Dataset entries:

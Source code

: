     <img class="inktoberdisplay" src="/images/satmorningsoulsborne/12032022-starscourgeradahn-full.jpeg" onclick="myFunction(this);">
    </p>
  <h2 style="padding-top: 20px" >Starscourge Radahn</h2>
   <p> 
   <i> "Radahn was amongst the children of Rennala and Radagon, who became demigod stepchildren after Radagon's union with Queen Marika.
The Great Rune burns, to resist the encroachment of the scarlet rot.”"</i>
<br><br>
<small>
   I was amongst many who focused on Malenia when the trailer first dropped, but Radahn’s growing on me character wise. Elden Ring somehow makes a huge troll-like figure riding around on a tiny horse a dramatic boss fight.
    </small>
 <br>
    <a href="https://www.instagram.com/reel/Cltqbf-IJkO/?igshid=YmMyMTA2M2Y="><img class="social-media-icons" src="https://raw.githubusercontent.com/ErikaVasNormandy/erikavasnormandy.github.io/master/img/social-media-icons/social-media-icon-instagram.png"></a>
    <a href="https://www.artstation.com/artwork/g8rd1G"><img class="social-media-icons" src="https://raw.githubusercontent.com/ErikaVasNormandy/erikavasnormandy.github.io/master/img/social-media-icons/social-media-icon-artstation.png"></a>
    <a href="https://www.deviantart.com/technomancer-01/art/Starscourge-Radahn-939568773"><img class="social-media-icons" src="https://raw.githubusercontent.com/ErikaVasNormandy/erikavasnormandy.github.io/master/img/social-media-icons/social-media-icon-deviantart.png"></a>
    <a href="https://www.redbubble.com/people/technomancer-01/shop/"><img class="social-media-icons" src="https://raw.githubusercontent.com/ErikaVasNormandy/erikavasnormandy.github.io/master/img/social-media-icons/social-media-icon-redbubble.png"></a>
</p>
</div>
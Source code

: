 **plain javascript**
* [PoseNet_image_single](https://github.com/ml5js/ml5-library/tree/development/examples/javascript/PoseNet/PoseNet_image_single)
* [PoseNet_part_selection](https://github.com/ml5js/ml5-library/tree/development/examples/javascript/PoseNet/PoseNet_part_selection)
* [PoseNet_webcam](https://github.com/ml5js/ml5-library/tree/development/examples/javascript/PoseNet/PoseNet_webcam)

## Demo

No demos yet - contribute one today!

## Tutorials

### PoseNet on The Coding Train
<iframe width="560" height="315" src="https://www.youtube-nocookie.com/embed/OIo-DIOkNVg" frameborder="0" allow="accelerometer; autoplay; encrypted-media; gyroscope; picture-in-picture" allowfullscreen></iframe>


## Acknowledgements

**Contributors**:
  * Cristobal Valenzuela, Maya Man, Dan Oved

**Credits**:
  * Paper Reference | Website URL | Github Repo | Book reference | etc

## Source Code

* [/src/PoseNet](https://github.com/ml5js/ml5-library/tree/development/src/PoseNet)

Aim of the exercise
Extract every line from the one containing "## Source Code" through the last line of the data, inclusive, exactly as written.

Reply
## Source Code

* [/src/PoseNet](https://github.com/ml5js/ml5-library/tree/development/src/PoseNet)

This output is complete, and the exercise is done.